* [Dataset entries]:
◆ ◆ ◆ ◆ ◆ ◆ ◆
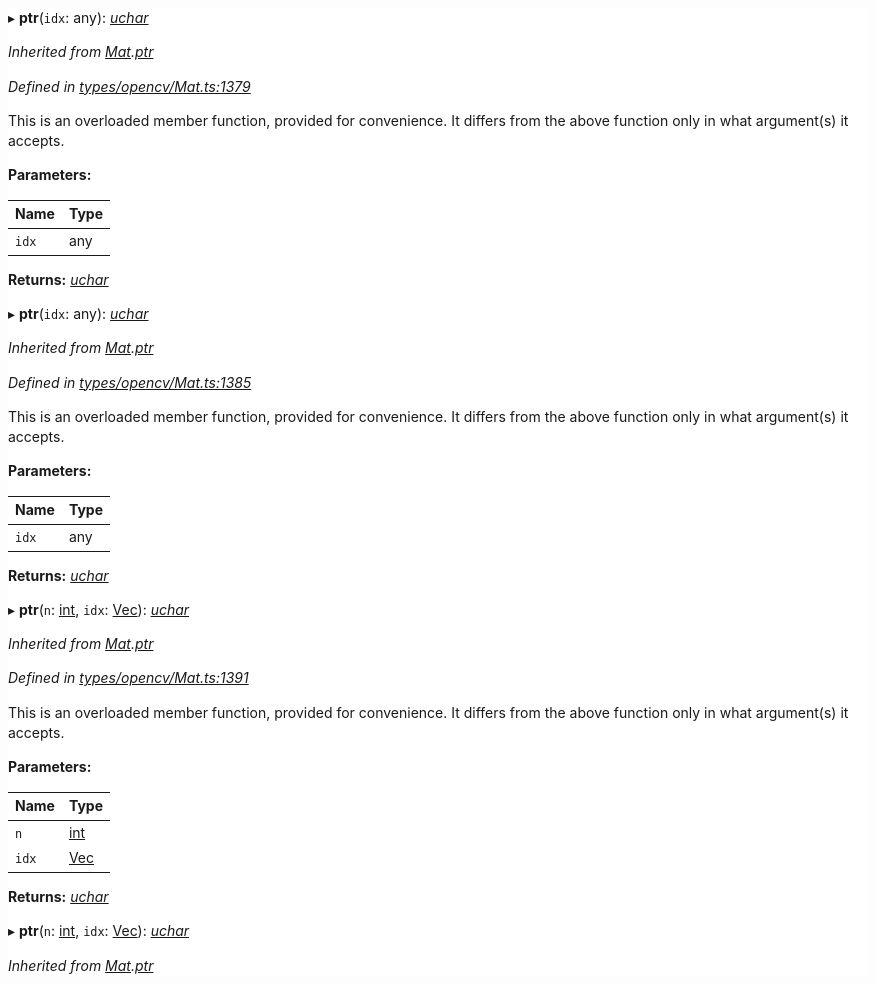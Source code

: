 ▸ **ptr**(`idx`: any): *[uchar](../modules/_types_opencv__hacks_.md#uchar)*

*Inherited from [Mat](_types_opencv_mat_.mat.md).[ptr](_types_opencv_mat_.mat.md#ptr)*

*Defined in [types/opencv/Mat.ts:1379](https://github.com/cancerberoSgx/mirada/blob/f2ba50d/mirada/src/types/opencv/Mat.ts#L1379)*

  This is an overloaded member function, provided for convenience. It differs from the above
function only in what argument(s) it accepts.

**Parameters:**

Name | Type |
------ | ------ |
`idx` | any |

**Returns:** *[uchar](../modules/_types_opencv__hacks_.md#uchar)*

▸ **ptr**(`idx`: any): *[uchar](../modules/_types_opencv__hacks_.md#uchar)*

*Inherited from [Mat](_types_opencv_mat_.mat.md).[ptr](_types_opencv_mat_.mat.md#ptr)*

*Defined in [types/opencv/Mat.ts:1385](https://github.com/cancerberoSgx/mirada/blob/f2ba50d/mirada/src/types/opencv/Mat.ts#L1385)*

  This is an overloaded member function, provided for convenience. It differs from the above
function only in what argument(s) it accepts.

**Parameters:**

Name | Type |
------ | ------ |
`idx` | any |

**Returns:** *[uchar](../modules/_types_opencv__hacks_.md#uchar)*

▸ **ptr**(`n`: [int](../modules/_types_opencv__hacks_.md#int), `idx`: [Vec](../modules/_types_opencv__hacks_.md#vec)): *[uchar](../modules/_types_opencv__hacks_.md#uchar)*

*Inherited from [Mat](_types_opencv_mat_.mat.md).[ptr](_types_opencv_mat_.mat.md#ptr)*

*Defined in [types/opencv/Mat.ts:1391](https://github.com/cancerberoSgx/mirada/blob/f2ba50d/mirada/src/types/opencv/Mat.ts#L1391)*

  This is an overloaded member function, provided for convenience. It differs from the above
function only in what argument(s) it accepts.

**Parameters:**

Name | Type |
------ | ------ |
`n` | [int](../modules/_types_opencv__hacks_.md#int) |
`idx` | [Vec](../modules/_types_opencv__hacks_.md#vec) |

**Returns:** *[uchar](../modules/_types_opencv__hacks_.md#uchar)*

▸ **ptr**(`n`: [int](../modules/_types_opencv__hacks_.md#int), `idx`: [Vec](../modules/_types_opencv__hacks_.md#vec)): *[uchar](../modules/_types_opencv__hacks_.md#uchar)*

*Inherited from [Mat](_types_opencv_mat_.mat.md).[ptr](_types_opencv_mat_.mat.md#ptr)*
◆ ◆ ◆ ◆ ◆ ◆ ◆
* [WHAT NEEDS TO BE DONE]: The answer must consist of every line in the records above that contains the word "mirada".

* [RESPONSE TO THIS TASK]:
*Defined in [types/opencv/Mat.ts:1379](https://github.com/cancerberoSgx/mirada/blob/f2ba50d/mirada/src/types/opencv/Mat.ts#L1379)*
*Defined in [types/opencv/Mat.ts:1385](https://github.com/cancerberoSgx/mirada/blob/f2ba50d/mirada/src/types/opencv/Mat.ts#L1385)*
*Defined in [types/opencv/Mat.ts:1391](https://github.com/cancerberoSgx/mirada/blob/f2ba50d/mirada/src/types/opencv/Mat.ts#L1391)*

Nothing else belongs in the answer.